Note each line of the entries that includes "return". Then copy those lines.

━━━━━ Extracted information

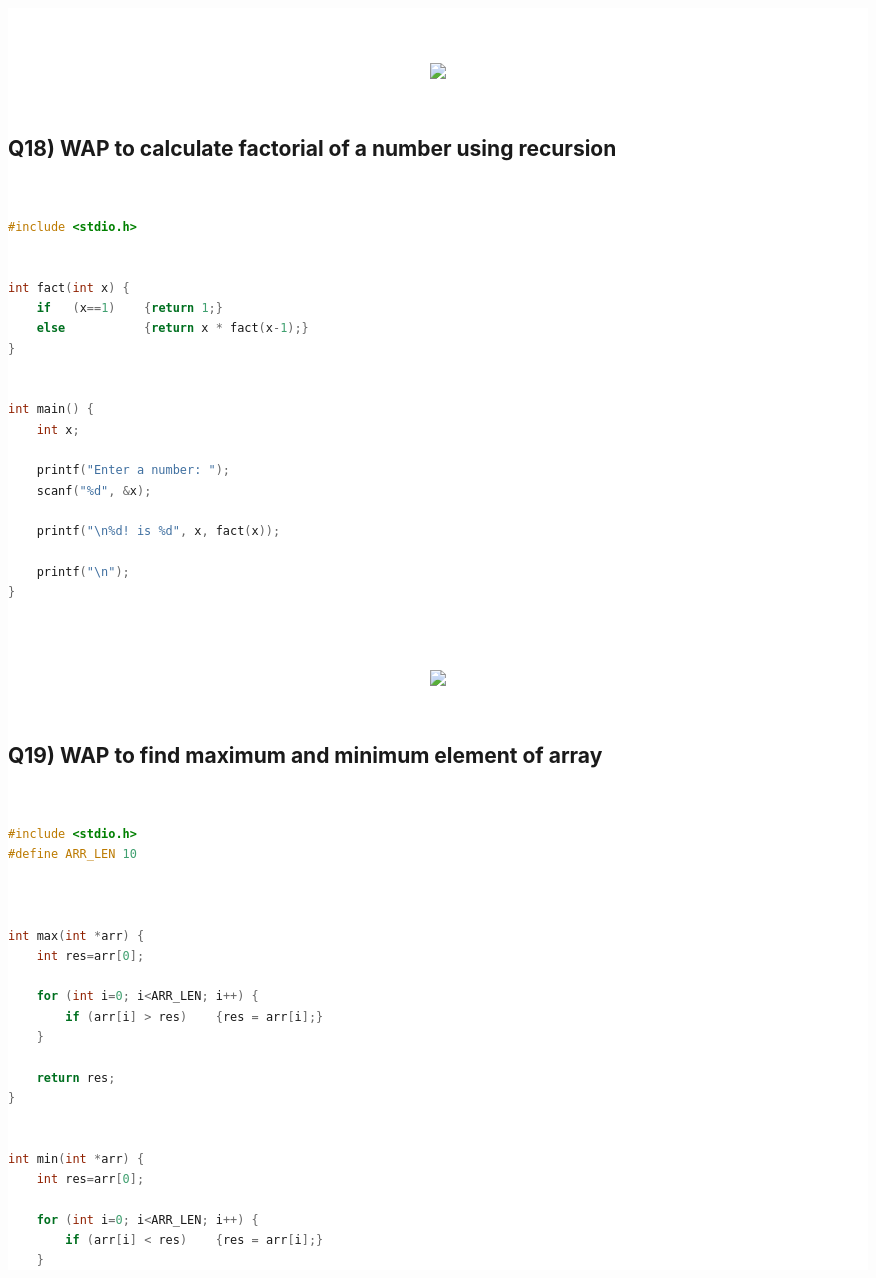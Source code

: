 <br><br>

<center> <img src="/Users/mark/school/prac/screenshots/17.png"> </center>

<div style="page-break-after: always; visibility: hidden">\pagebreak</div>

## Q18) WAP to calculate factorial of a number using recursion

<br>

```c
#include <stdio.h>


int fact(int x) {
    if   (x==1)    {return 1;}
    else           {return x * fact(x-1);}
}


int main() {
    int x;

    printf("Enter a number: ");
    scanf("%d", &x);

    printf("\n%d! is %d", x, fact(x));

    printf("\n");
}
```

<br><br>

<center> <img src="/Users/mark/school/prac/screenshots/18.png"> </center>

<div style="page-break-after: always; visibility: hidden">\pagebreak</div>

## Q19) WAP to find maximum and minimum element of array

<br>

```c
#include <stdio.h>
#define ARR_LEN 10



int max(int *arr) {
    int res=arr[0];

    for (int i=0; i<ARR_LEN; i++) {
        if (arr[i] > res)    {res = arr[i];}
    }

    return res;
}


int min(int *arr) {
    int res=arr[0];

    for (int i=0; i<ARR_LEN; i++) {
        if (arr[i] < res)    {res = arr[i];}
    }
```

━━━━━━━━━━

## Response to the exercise:
    if   (x==1)    {return 1;}
    else           {return x * fact(x-1);}
    return res;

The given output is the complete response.